• _WHAT TO DO_
Give a count of the lines below that have the string "Create" in them, with no other words.

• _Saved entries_
◇ ◇ ◇ ◇
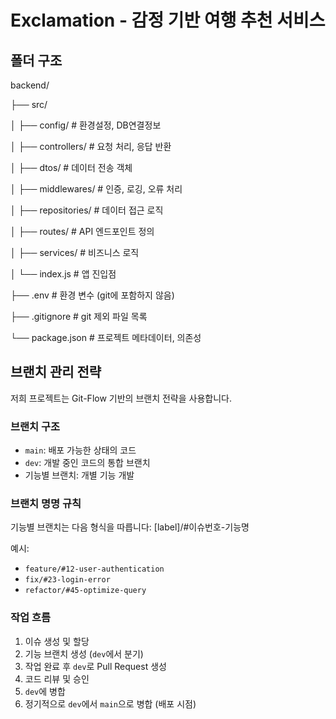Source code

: 
# Exclamation - 감정 기반 여행 추천 서비스

## 폴더 구조
backend/

├── src/

│   ├── config/         # 환경설정, DB연결정보

│   ├── controllers/    # 요청 처리, 응답 반환

│   ├── dtos/           # 데이터 전송 객체

│   ├── middlewares/    # 인증, 로깅, 오류 처리

│   ├── repositories/   # 데이터 접근 로직

│   ├── routes/         # API 엔드포인트 정의

│   ├── services/       # 비즈니스 로직

│   └── index.js        # 앱 진입점

├── .env                # 환경 변수 (git에 포함하지 않음)

├── .gitignore          # git 제외 파일 목록

└── package.json        # 프로젝트 메타데이터, 의존성

## 브랜치 관리 전략
저희 프로젝트는 Git-Flow 기반의 브랜치 전략을 사용합니다.

### 브랜치 구조
- `main`: 배포 가능한 상태의 코드
- `dev`: 개발 중인 코드의 통합 브랜치
- 기능별 브랜치: 개별 기능 개발

### 브랜치 명명 규칙
기능별 브랜치는 다음 형식을 따릅니다:
[label]/#이슈번호-기능명

예시:
- `feature/#12-user-authentication`
- `fix/#23-login-error`
- `refactor/#45-optimize-query`

### 작업 흐름
1. 이슈 생성 및 할당
2. 기능 브랜치 생성 (`dev`에서 분기)
3. 작업 완료 후 `dev`로 Pull Request 생성
4. 코드 리뷰 및 승인
5. `dev`에 병합
6. 정기적으로 `dev`에서 `main`으로 병합 (배포 시점)
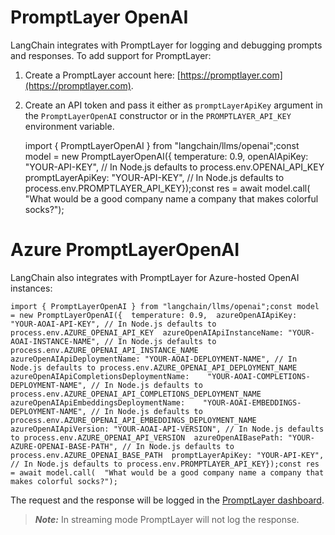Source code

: PromptLayer OpenAI
==================

LangChain integrates with PromptLayer for logging and debugging prompts and responses. To add support for PromptLayer:

1.  Create a PromptLayer account here: [https://promptlayer.com](https://promptlayer.com).
2.  Create an API token and pass it either as `promptLayerApiKey` argument in the `PromptLayerOpenAI` constructor or in the `PROMPTLAYER_API_KEY` environment variable.

    import { PromptLayerOpenAI } from "langchain/llms/openai";const model = new PromptLayerOpenAI({  temperature: 0.9,  openAIApiKey: "YOUR-API-KEY", // In Node.js defaults to process.env.OPENAI_API_KEY  promptLayerApiKey: "YOUR-API-KEY", // In Node.js defaults to process.env.PROMPTLAYER_API_KEY});const res = await model.call(  "What would be a good company name a company that makes colorful socks?");

Azure PromptLayerOpenAI
=======================

LangChain also integrates with PromptLayer for Azure-hosted OpenAI instances:

    import { PromptLayerOpenAI } from "langchain/llms/openai";const model = new PromptLayerOpenAI({  temperature: 0.9,  azureOpenAIApiKey: "YOUR-AOAI-API-KEY", // In Node.js defaults to process.env.AZURE_OPENAI_API_KEY  azureOpenAIApiInstanceName: "YOUR-AOAI-INSTANCE-NAME", // In Node.js defaults to process.env.AZURE_OPENAI_API_INSTANCE_NAME  azureOpenAIApiDeploymentName: "YOUR-AOAI-DEPLOYMENT-NAME", // In Node.js defaults to process.env.AZURE_OPENAI_API_DEPLOYMENT_NAME  azureOpenAIApiCompletionsDeploymentName:    "YOUR-AOAI-COMPLETIONS-DEPLOYMENT-NAME", // In Node.js defaults to process.env.AZURE_OPENAI_API_COMPLETIONS_DEPLOYMENT_NAME  azureOpenAIApiEmbeddingsDeploymentName:    "YOUR-AOAI-EMBEDDINGS-DEPLOYMENT-NAME", // In Node.js defaults to process.env.AZURE_OPENAI_API_EMBEDDINGS_DEPLOYMENT_NAME  azureOpenAIApiVersion: "YOUR-AOAI-API-VERSION", // In Node.js defaults to process.env.AZURE_OPENAI_API_VERSION  azureOpenAIBasePath: "YOUR-AZURE-OPENAI-BASE-PATH", // In Node.js defaults to process.env.AZURE_OPENAI_BASE_PATH  promptLayerApiKey: "YOUR-API-KEY", // In Node.js defaults to process.env.PROMPTLAYER_API_KEY});const res = await model.call(  "What would be a good company name a company that makes colorful socks?");

The request and the response will be logged in the [PromptLayer dashboard](https://promptlayer.com/home).

> **_Note:_** In streaming mode PromptLayer will not log the response.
◇ ◇ ◇ ◇
• _ANSWER TO THIS PROBLEM_
2